**Task prompt:** Copy out every line of the records where the string "diseños" occurs.

▶

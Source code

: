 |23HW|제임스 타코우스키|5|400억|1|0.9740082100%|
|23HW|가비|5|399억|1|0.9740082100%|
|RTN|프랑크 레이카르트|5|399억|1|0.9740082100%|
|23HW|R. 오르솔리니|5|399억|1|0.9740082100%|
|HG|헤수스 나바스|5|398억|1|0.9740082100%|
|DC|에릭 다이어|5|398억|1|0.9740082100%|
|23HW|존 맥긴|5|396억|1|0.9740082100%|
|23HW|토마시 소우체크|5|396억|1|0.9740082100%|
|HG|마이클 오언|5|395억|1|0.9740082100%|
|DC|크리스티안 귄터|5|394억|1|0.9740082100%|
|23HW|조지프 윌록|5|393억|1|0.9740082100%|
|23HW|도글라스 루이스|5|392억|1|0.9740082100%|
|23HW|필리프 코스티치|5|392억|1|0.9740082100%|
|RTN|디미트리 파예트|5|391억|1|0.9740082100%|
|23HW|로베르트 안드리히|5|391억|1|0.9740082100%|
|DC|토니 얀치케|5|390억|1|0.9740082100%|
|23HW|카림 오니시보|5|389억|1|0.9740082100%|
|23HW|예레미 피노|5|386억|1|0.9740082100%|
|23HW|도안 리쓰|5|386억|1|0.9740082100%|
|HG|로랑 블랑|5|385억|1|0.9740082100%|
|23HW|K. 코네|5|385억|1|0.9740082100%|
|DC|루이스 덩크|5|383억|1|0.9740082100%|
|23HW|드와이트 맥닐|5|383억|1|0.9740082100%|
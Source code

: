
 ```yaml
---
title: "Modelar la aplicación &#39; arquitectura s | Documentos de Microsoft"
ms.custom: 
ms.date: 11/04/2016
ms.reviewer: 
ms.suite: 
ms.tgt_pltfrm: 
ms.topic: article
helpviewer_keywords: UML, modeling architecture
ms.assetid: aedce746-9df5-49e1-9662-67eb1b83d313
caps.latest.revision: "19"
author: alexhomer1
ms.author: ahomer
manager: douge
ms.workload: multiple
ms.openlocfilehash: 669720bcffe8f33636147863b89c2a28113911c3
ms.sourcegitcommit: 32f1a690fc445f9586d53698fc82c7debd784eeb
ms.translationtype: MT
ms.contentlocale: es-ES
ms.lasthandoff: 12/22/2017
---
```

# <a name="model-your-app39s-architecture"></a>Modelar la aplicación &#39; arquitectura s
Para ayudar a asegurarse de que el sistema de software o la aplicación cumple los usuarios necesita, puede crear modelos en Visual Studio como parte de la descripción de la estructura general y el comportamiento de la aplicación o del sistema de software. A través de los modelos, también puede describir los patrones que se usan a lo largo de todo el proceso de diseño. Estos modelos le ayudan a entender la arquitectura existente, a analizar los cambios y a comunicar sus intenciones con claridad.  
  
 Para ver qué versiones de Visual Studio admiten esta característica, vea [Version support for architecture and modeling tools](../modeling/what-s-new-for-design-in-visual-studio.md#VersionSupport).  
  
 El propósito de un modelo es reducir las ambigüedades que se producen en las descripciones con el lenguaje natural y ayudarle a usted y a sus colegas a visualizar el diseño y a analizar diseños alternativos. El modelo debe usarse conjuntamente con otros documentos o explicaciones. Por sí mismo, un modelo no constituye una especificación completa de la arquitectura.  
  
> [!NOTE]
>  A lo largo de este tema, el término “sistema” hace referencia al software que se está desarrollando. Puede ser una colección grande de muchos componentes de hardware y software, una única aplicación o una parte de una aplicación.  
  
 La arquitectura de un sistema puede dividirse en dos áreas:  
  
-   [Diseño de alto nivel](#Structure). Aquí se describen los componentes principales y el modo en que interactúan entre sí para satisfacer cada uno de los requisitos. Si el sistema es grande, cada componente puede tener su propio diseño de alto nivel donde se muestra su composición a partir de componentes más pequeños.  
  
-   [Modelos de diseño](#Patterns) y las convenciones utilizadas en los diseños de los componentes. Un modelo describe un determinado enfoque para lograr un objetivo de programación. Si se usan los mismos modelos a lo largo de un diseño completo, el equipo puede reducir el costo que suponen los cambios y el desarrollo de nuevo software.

◀

**Answer for this exercise:**
 El propósito de un modelo es reducir las ambigüedades que se producen en las descripciones con el lenguaje natural y ayudarle a usted y a sus colegas a visualizar el diseño y a analizar diseños alternativos. El modelo debe usarse conjuntamente con otros documentos o explicaciones. Por sí mismo, un modelo no constituye una especificación completa de la arquitectura.  
-   [Modelos de diseño](#Patterns) y las convenciones utilizadas en los diseños de los componentes. Un modelo describe un determinado enfoque para lograr un objetivo de programación. Si se usan los mismos modelos a lo largo de un diseño completo, el equipo puede reducir el costo que suponen los cambios y el desarrollo de nuevo software.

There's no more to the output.